◆ Task instructions:
Your task is to copy the stretch of lines in the records below that begins with the line containing "stride 1 and no" and ends with the line containing "gate to every", exactly as written, with nothing added.

━━━━━━━━

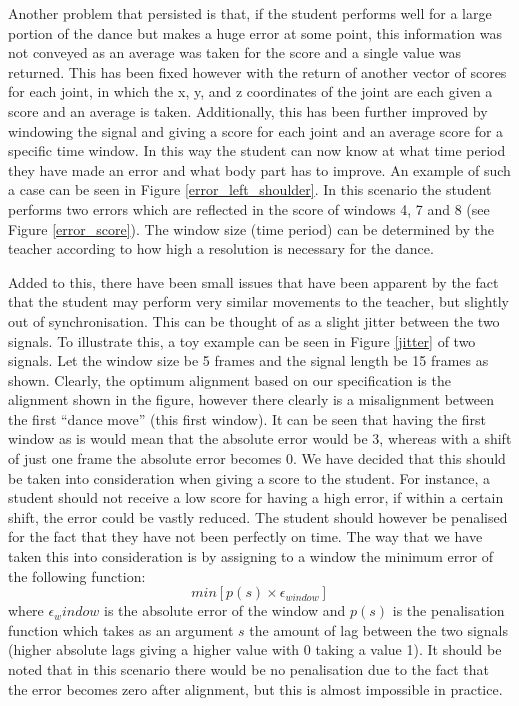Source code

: \documentclass[10pt,a4paper]{article}
\begin{document}
\noindent
Another problem that persisted is that, if the student performs well for a large portion of the dance but makes a huge error at some point, this information was not conveyed as an average was taken for the score and a single value was returned. This has been fixed however with the return of another vector of scores for each joint, in which the x, y, and z coordinates of the joint are each given a score and an average is taken. Additionally, this has been further improved by windowing the signal and giving a score for each joint and an average score for a specific time window. In this way the student can now know at what time period they have made an error and what body part has to improve. An example of such a case can be seen in Figure \ref{error_left_shoulder}. In this scenario the student performs two errors which are reflected in the score of windows 4, 7 and 8 (see Figure \ref{error_score}). The window size (time period) can be determined by the teacher according to how high a resolution is necessary for the dance.
 
\noindent
Added to this, there have been small issues that have been apparent by the fact that the student may perform very similar movements to the teacher, but slightly out of synchronisation. This can be thought of as a slight jitter between the two signals. To illustrate this, a toy example can be seen in Figure \ref{jitter} of two signals. Let the window size be 5 frames and the signal length be 15 frames as shown. Clearly, the optimum alignment based on our specification is the alignment shown in the figure, however there clearly is a misalignment between the first ``dance move'' (this first window). It can be seen that having the first window as is would mean that the absolute error would be 3, whereas with a shift of just one frame the absolute error becomes 0. We have decided that this should be taken into consideration when giving a score to the student. For instance, a student should not receive a low score for having a high error, if within a certain shift, the error could be vastly reduced. The student should however be penalised for the fact that they have not been perfectly on time. The way that we have taken this into consideration is by assigning to a window the minimum error of the following function:
\begin{equation}
min\left[p(s) \times \epsilon_{window}\right]
\end{equation}
where $\epsilon_window$ is the absolute error of the window and $p(s)$ is the penalisation function which takes as an argument $s$ the amount of lag between the two signals (higher absolute lags giving a higher value with 0 taking a value 1). It should be noted that in this scenario there would be no penalisation due to the fact that the error becomes zero after alignment, but this is almost impossible in practice. 
\end{document}
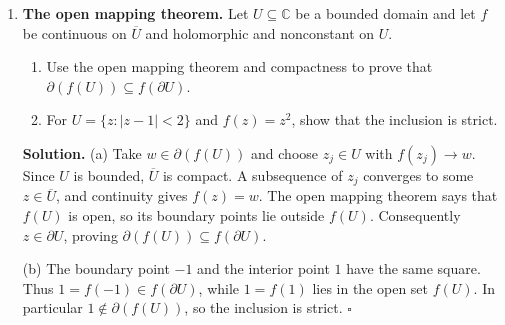 \documentclass[11pt,reqno]{amsart}
\newcommand{\C}{\mathbb{C}}
\newenvironment{solution}
  {\par\smallskip\begin{tcolorbox}[breakable,enhanced,colback=solblue,colframe=solframe,
   boxrule=0.5pt,arc=2pt,left=6pt,right=6pt,top=4pt,bottom=4pt]\setlength{\abovedisplayskip}{7pt}\setlength{\belowdisplayskip}{7pt}\noindent\textbf{Solution.}}
  {\hfill$\square$\end{tcolorbox}\par\medskip}
\begin{document}
\begin{enumerate}
\begin{solution}
Let $|w_0|<1$. We want a solution of $f(z)=w_0$ with $z\in D$.
In both parts it suffices to show that $f$ has a zero in $D$. Indeed,
on the unit circle $|w_0|<1\le|f(z)|$, so Rouch\'e's theorem gives
the same number of zeros in $D$ for $f-w_0$ and for $f$.

\smallskip
(a) As usual, take $f$ to be nonconstant on the component containing
$\overline D$. The maximum modulus principle gives $|f|<1$ in $D$.
If $f$ had no zero there, $1/f$ would be holomorphic in $D$, continuous
on $\overline D$, and of modulus $1$ on the boundary. The maximum
modulus principle applied to $1/f$ would give $|f|\ge1$ throughout $D$,
a contradiction. Thus $f$ has the required zero.

\smallskip
(b) Again suppose $f$ has no zero in $D$. Now $|1/f|\le1$ on the
boundary, hence throughout $D$. At $z_0$ we would have
$|1/f(z_0)|>1$. This contradiction proves the claim.

\smallskip
\emph{On the hypothesis in (a).} If the open set is disconnected,
nonconstancy on that set alone is insufficient. For example, take $f=1$
on $|z|<2$ and $f=0$ on $|z-4|<1$. Then $f(D)=\{1\}$.
\end{solution}

\item \textbf{The open mapping theorem.}
Let $U\subseteq\C$ be a bounded domain and let $f$ be continuous on
$\overline U$ and holomorphic and nonconstant on $U$.
\begin{enumerate}
\item Use the open mapping theorem and compactness to prove that
$\partial(f(U))\subseteq f(\partial U)$.
\item For $U=\{z:|z-1|<2\}$ and $f(z)=z^2$, show that the inclusion is strict.
\end{enumerate}

\begin{solution}
(a) Take $w\in\partial(f(U))$ and choose $z_j\in U$ with $f(z_j)\to w$.
Since $U$ is bounded, $\overline U$ is compact. A subsequence of $z_j$
converges to some $z\in\overline U$, and continuity gives $f(z)=w$.
The open mapping theorem says that $f(U)$ is open, so its boundary
points lie outside $f(U)$. Consequently $z\in\partial U$, proving
$\partial(f(U))\subseteq f(\partial U)$.

\smallskip
(b) The boundary point $-1$ and the interior point $1$ have the same
square. Thus $1=f(-1)\in f(\partial U)$, while $1=f(1)$ lies in the
open set $f(U)$. In particular $1\notin\partial(f(U))$, so the
inclusion is strict.
\end{solution}

\end{enumerate}
\end{document}
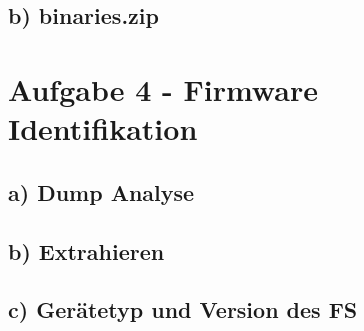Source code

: \subsection*{b) binaries.zip}



\section*{Aufgabe 4 - Firmware Identifikation}

\subsection*{a) Dump Analyse}


\subsection*{b) Extrahieren}


\subsection*{c) Gerätetyp und Version des FS}

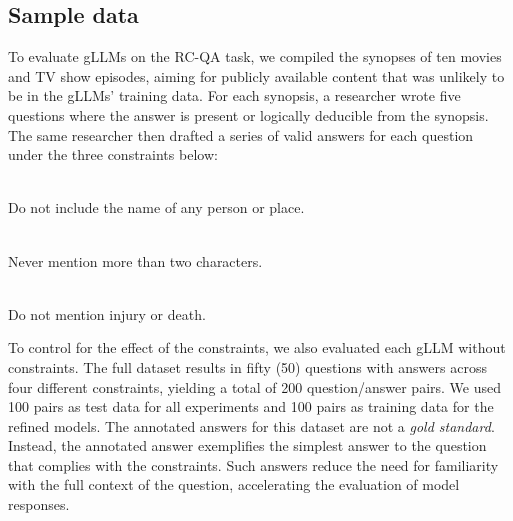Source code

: \documentclass[11pt]{article}
\newcommand{\noname}{\textit{No Name}\xspace}
\newcommand{\twonamesmax}{\textit{Two Names Max}\xspace}
\newcommand{\noviolence}{\textit{No Violence}\xspace}
\begin{document}
\subsection{Sample data}

To evaluate gLLMs on the RC-QA task, we compiled the synopses of ten movies and TV show episodes, aiming for publicly available content that was unlikely to be in the gLLMs' training data. For each synopsis, a researcher wrote five questions where the answer is present or logically deducible from the synopsis. The same researcher then drafted a series of valid answers for each question under the three constraints below:
\begin{description}[noitemsep]
   \item[\noname:] \hfill \\ Do not include the name of any person or place.
   \item[\twonamesmax:] \hfill \\ Never mention more than two characters.
   \item[\noviolence:] \hfill \\ Do not mention injury or death.
\end{description}

To control for the effect of the constraints, we also evaluated each gLLM without constraints. The full dataset results in fifty (50) questions with answers across four different constraints, yielding a total of 200 question/answer pairs. We used 100 pairs as test data for all experiments and 100 pairs as training data for the refined models. The annotated answers for this dataset are not a \emph{gold standard}. Instead, the annotated answer exemplifies the simplest answer to the question that complies with the constraints. Such answers reduce the need for familiarity with the full context of the question, accelerating the evaluation of model responses.
\end{document}

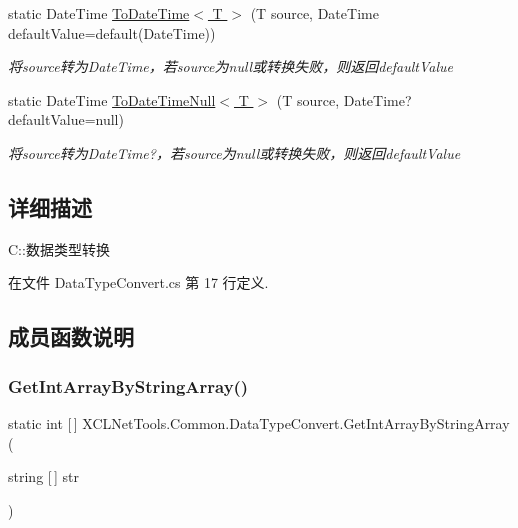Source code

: \begin{DoxyCompactItemize}
static Date\+Time \hyperlink{class_x_c_l_net_tools_1_1_common_1_1_data_type_convert_ab7ad823410385f517c4e4f9ab43e3689}{To\+Date\+Time$<$ T $>$} (T source, Date\+Time default\+Value=default(Date\+Time))
\begin{DoxyCompactList}\small\item\em 将source转为\+Date\+Time，若source为null或转换失败，则返回default\+Value \end{DoxyCompactList}\item 
static Date\+Time \hyperlink{class_x_c_l_net_tools_1_1_common_1_1_data_type_convert_a78b698e24c4bed46ca473d8c3bc9e2c7}{To\+Date\+Time\+Null$<$ T $>$} (T source, Date\+Time? default\+Value=null)
\begin{DoxyCompactList}\small\item\em 将source转为\+Date\+Time?，若source为null或转换失败，则返回default\+Value \end{DoxyCompactList}\end{DoxyCompactItemize}


\subsection{详细描述}
C\+::数据类型转换 



在文件 Data\+Type\+Convert.\+cs 第 17 行定义.



\subsection{成员函数说明}
\mbox{\label{class_x_c_l_net_tools_1_1_common_1_1_data_type_convert_a4989f3ee0b2b95175ce7229c8e75a68a}} 
\subsubsection{\texorpdfstring{Get\+Int\+Array\+By\+String\+Array()}{GetIntArrayByStringArray()}\hspace{0.1cm}{\footnotesize\ttfamily [1/2]}}
{\footnotesize\ttfamily static int \mbox{[}$\,$\mbox{]} X\+C\+L\+Net\+Tools.\+Common.\+Data\+Type\+Convert.\+Get\+Int\+Array\+By\+String\+Array (\begin{DoxyParamCaption}\item[{string \mbox{[}$\,$\mbox{]}}]{str }\end{DoxyParamCaption})\hspace{0.3cm}{\ttfamily [static]}}




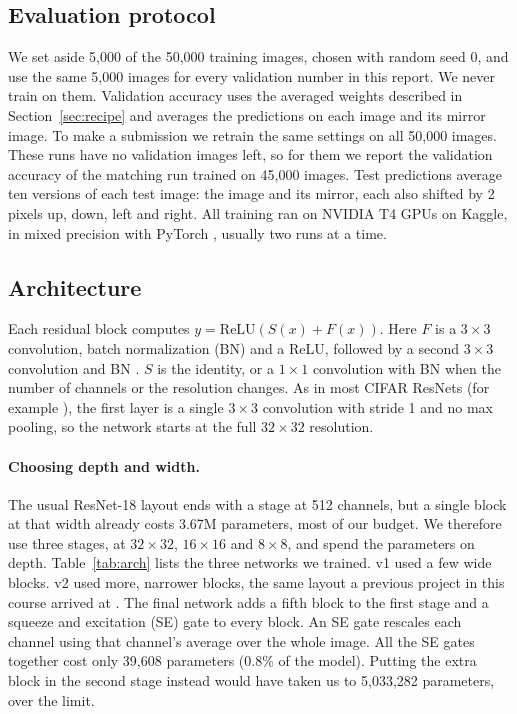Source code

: \documentclass{article}
\begin{document}
\subsection{Evaluation protocol}
We set aside 5,000 of the 50,000 training images, chosen with random seed 0, and use the same 5,000 images for every
validation number in this report. We never train on them. Validation accuracy uses the averaged weights described in
Section~\ref{sec:recipe} and averages the predictions on each image and its mirror image. To make a submission we retrain
the same settings on all 50,000 images. These runs have no validation images left, so for them we report the validation
accuracy of the matching run trained on 45,000 images. Test predictions average ten versions of each test image: the
image and its mirror, each also shifted by 2 pixels up, down, left and right. All training ran on NVIDIA T4 GPUs on
Kaggle, in mixed precision \citep{micikevicius2018mixed} with PyTorch \citep{paszke2019pytorch}, usually two runs at a time.

\subsection{Architecture}
\label{sec:arch}
Each residual block computes $y = \mathrm{ReLU}(S(x) + F(x))$. Here $F$ is a $3{\times}3$ convolution, batch normalization
(BN) and a ReLU, followed by a second $3{\times}3$ convolution and BN \citep{he2016resnet,ioffe2015bn}. $S$ is the identity,
or a $1{\times}1$ convolution with BN when the number of channels or the resolution changes. As in most CIFAR ResNets
(for example \citealp{kuangliu2017pytorchcifar}), the first layer is a single $3{\times}3$ convolution with stride 1 and no
max pooling, so the network starts at the full $32\times32$ resolution.

\paragraph{Choosing depth and width.} The usual ResNet-18 layout ends with a stage at 512 channels, but a single block at
that width already costs 3.67M parameters, most of our budget. We therefore use three stages, at $32\times32$,
$16\times16$ and $8\times8$, and spend the parameters on depth. Table~\ref{tab:arch} lists the three networks we trained.
v1 used a few wide blocks. v2 used more, narrower blocks, the same layout a previous project in this course arrived at
\citep{thakur2023efficient}. The final network adds a fifth block to the first stage and a squeeze and excitation (SE)
gate to every block. An SE gate rescales each channel using that channel's average over the whole image. All the SE
gates together cost only 39,608 parameters (0.8\% of the model). Putting the extra block in the second stage instead
would have taken us to 5,033,282 parameters, over the limit.
\end{document}

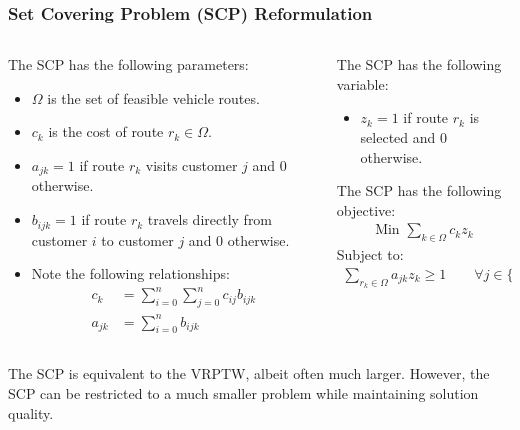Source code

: \documentclass{beamer}
\begin{document}
	\begin{frame}[t]
		\frametitle{Set Covering Problem (SCP) Reformulation}
		\footnotesize
		\begin{columns}[T]
			\begin{column}{0.55\textwidth}
				The SCP has the following parameters:
				\begin{itemize}
					\item $\Omega$ is the set of feasible vehicle routes.
					\item $c_k$ is the cost of route $r_k \in \Omega$.
					\item $a_{jk} = 1$ if route $r_k$ visits customer $j$ and 0 otherwise.
					\item $b_{ijk} = 1$ if route $r_k$ travels directly from customer $i$ to customer $j$ and 0 otherwise.
					\item Note the following relationships:
					\begin{align*}
						c_k &= \sum_{i=0}^n \sum_{j=0}^n c_{ij}b_{ijk} \\
						a_{jk} &= \sum_{i=0}^n b_{ijk}
					\end{align*}
				\end{itemize}
			\end{column}
			\begin{column}{0.45\textwidth}
				The SCP has the following variable:
				\begin{itemize}
					\item $z_k = 1$ if route $r_k$ is selected and 0 otherwise.
				\end{itemize}
				The SCP has the following objective:
				\begin{align*}
					\text{Min } \sum_{k \in \Omega}c_k z_k
				\end{align*}
				Subject to:
				\begin{align}
					\sum_{r_k \in \Omega} a_{jk} z_k \geq 1 \qquad \forall j \in \{1,...,n\} \label{c:set_covering}
				\end{align}
			\end{column}
		\end{columns}
		\vspace{0cm}
		\begin{block}{}
			The SCP is equivalent to the VRPTW, albeit often much larger. However, the SCP can be restricted to a much smaller problem while maintaining solution quality.
		\end{block}
		\normalsize
	\end{frame}
\end{document}

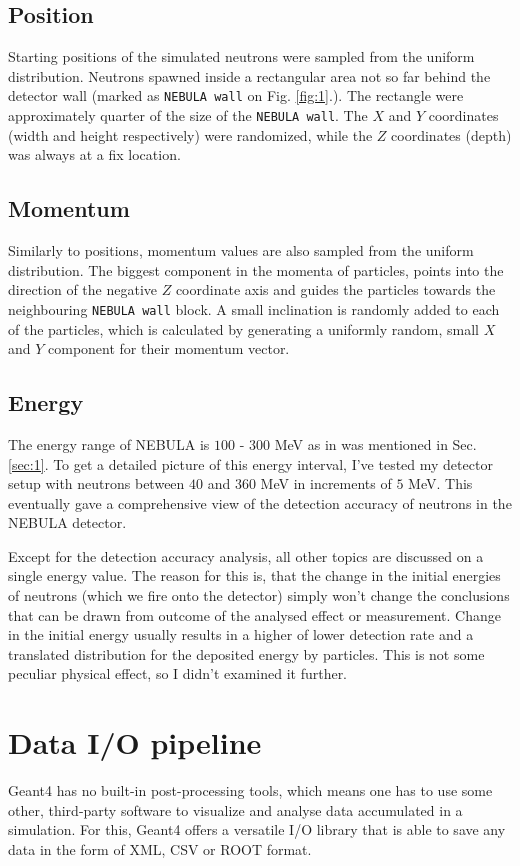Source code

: \begin{multicols}{2}
\subsection{Position} \label{ssec:4.1}
Starting positions of the simulated neutrons were sampled from the uniform distribution. Neutrons spawned inside a rectangular area not so far behind the detector wall (marked as \texttt{NEBULA wall} on Fig. \ref{fig:1}.). The rectangle were approximately quarter of the size of the \texttt{NEBULA wall}. The $X$ and $Y$ coordinates (width and height respectively) were randomized, while the $Z$ coordinates (depth) was always at a fix location.

\subsection{Momentum} \label{ssec:4.2}
Similarly to positions, momentum values are also sampled from the uniform distribution. The biggest component in the momenta of particles, points into the direction of the negative $Z$ coordinate axis and guides the particles towards the neighbouring \texttt{NEBULA wall} block. A small inclination is randomly added to each of the particles, which is calculated by generating a uniformly random, small $X$ and $Y$ component for their momentum vector.

\subsection{Energy} \label{ssec:4.3}
The energy range of NEBULA is $100$ - $300$ MeV as in was mentioned in Sec. \ref{sec:1}. To get a detailed picture of this energy interval, I've tested my detector setup with neutrons between $40$ and $360$ MeV in increments of $5$ MeV. This eventually gave a comprehensive view of the detection accuracy of neutrons in the NEBULA detector.

Except for the detection accuracy analysis, all other topics are discussed on a single energy value. The reason for this is, that the change in the initial energies of neutrons (which we fire onto the detector) simply won't change the conclusions that can be drawn from outcome of the analysed effect or measurement. Change in the initial energy usually results in a higher of lower detection rate and a translated distribution for the deposited energy by particles. This is not some peculiar physical effect, so I didn't examined it further.

\section{Data I/O pipeline} \label{sec:5}
Geant4 has no built-in post-processing tools, which means one has to use some other, third-party software to visualize and analyse data accumulated in a simulation. For this, Geant4 offers a versatile I/O library that is able to save any data in the form of XML, CSV or ROOT format.


\end{multicols}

━━━━━━━━

◆ Written answer:
(for example \citealp{kuangliu2017pytorchcifar}), the first layer is a single $3{\times}3$ convolution with stride 1 and no
max pooling, so the network starts at the full $32\times32$ resolution.

\paragraph{Choosing depth and width.} The usual ResNet-18 layout ends with a stage at 512 channels, but a single block at
that width already costs 3.67M parameters, most of our budget. We therefore use three stages, at $32\times32$,
$16\times16$ and $8\times8$, and spend the parameters on depth. Table~\ref{tab:arch} lists the three networks we trained.
v1 used a few wide blocks. v2 used more, narrower blocks, the same layout a previous project in this course arrived at
\citep{thakur2023efficient}. The final network adds a fifth block to the first stage and a squeeze and excitation (SE)
gate to every block. An SE gate rescales each channel using that channel's average over the whole image. All the SE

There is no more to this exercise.